1981 Album Established Parameters for Decade's Celebrated Pop Sounds
Hall and Oates could've easily followed the protocol established on their breakthrough Voices, done nothing else, and watched 1981's follow-up Private Eyes scale the charts. Yet the duo continues to press forward, further refining the era-defining stylistic mélange that propelled them to mass stardom a year prior. The creative and artistic peak of the all-time best-selling male duo's output, Private Eyes delivers relentless pop bliss and functions as an instruction manual that, as Rolling Stone opined, still teaches "the way to make rock girls, disco girls, and new-wave girls scream together."
For the first time, listeners can get inside the songs' internal mechanisms by experiencing first-hand the vast surfeit understated sonic effects. Well-appointed tones now grace the array of guitars, pianos, basses, and voices placed against synthesized backdrops. Each member's singing also claims enhanced intimacy and balance.
Advancing their rhythmic support and melodic symmetry, Hall and Oates give extra space to their still-underrated backing band, affording the material a muscular punch and organic warmth crucial to their success and ability to transcend the largely artificial era.
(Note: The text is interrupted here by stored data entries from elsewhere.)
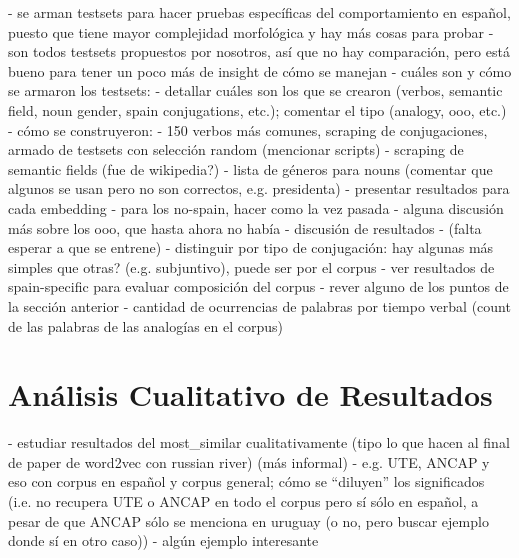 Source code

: - se arman testsets para hacer pruebas específicas del comportamiento en español, puesto que tiene mayor complejidad morfológica y hay más cosas para probar
- son todos testsets propuestos por nosotros, así que no hay comparación, pero está bueno para tener un poco más de insight de cómo se manejan
- cuáles son y cómo se armaron los testsets:
    - detallar cuáles son los que se crearon (verbos, semantic field, noun gender, spain conjugations, etc.); comentar el tipo (analogy, ooo, etc.)
    - cómo se construyeron:
        - 150 verbos más comunes, scraping de conjugaciones, armado de testsets con selección random (mencionar scripts)
        - scraping de semantic fields (fue de wikipedia?)
        - lista de géneros para nouns (comentar que algunos se usan pero no son correctos, e.g. presidenta)
- presentar resultados para cada embedding
    - para los no-spain, hacer como la vez pasada
    - alguna discusión más sobre los ooo, que hasta ahora no había
- discusión de resultados
    - (falta esperar a que se entrene)
    - distinguir por tipo de conjugación: hay algunas más simples que otras? (e.g. subjuntivo), puede ser por el corpus
    - ver resultados de spain-specific para evaluar composición del corpus
    - rever alguno de los puntos de la sección anterior
    - cantidad de ocurrencias de palabras por tiempo verbal (count de las palabras de las analogías en el corpus)


\section{Análisis Cualitativo de Resultados}

- estudiar resultados del most_similar cualitativamente (tipo lo que hacen al final de paper de word2vec con russian river)
  (más informal)
- e.g. UTE, ANCAP y eso con corpus en español y corpus general; cómo se ``diluyen'' los significados (i.e. no recupera UTE o ANCAP en todo el corpus pero sí sólo en español, a pesar de que ANCAP sólo se menciona en uruguay (o no, pero buscar ejemplo donde sí en otro caso))
- algún ejemplo interesante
While the tandem's peers often relied on robotic mechanisms and now-dated keyboard noises, Hall and Oates wisely merge the period's savvy sounds with tried-and-true soulful instrumentation.
Reflecting the album's infallible level of quality control, no song disappoints. The three Top 40 singles – the title track, "I Can't Go For That (No Can Do)," and "Your Imagination" – feature clever elements such as hand-clapped choruses and staccato piano lines. The distinctive traits complement the duo's hallmark harmony vocals and add R&B flavors to already-scintillating pop concoctions. Yet Private Eyes' pleasures advance well beyond the radio singles.
Whether witnessed via the taut tension of "Some Men," reggae-splashed "Tell Me What You Want," or Motown homage "Looking for a Good Sign," the group's blend of dance vibes, electrifying hooks, keyboard loops, and sleek beats epitomizes seduction, style, and swagger. Private Eyes is an 80s juggernaut that hasn't lost a step. Utterly classic.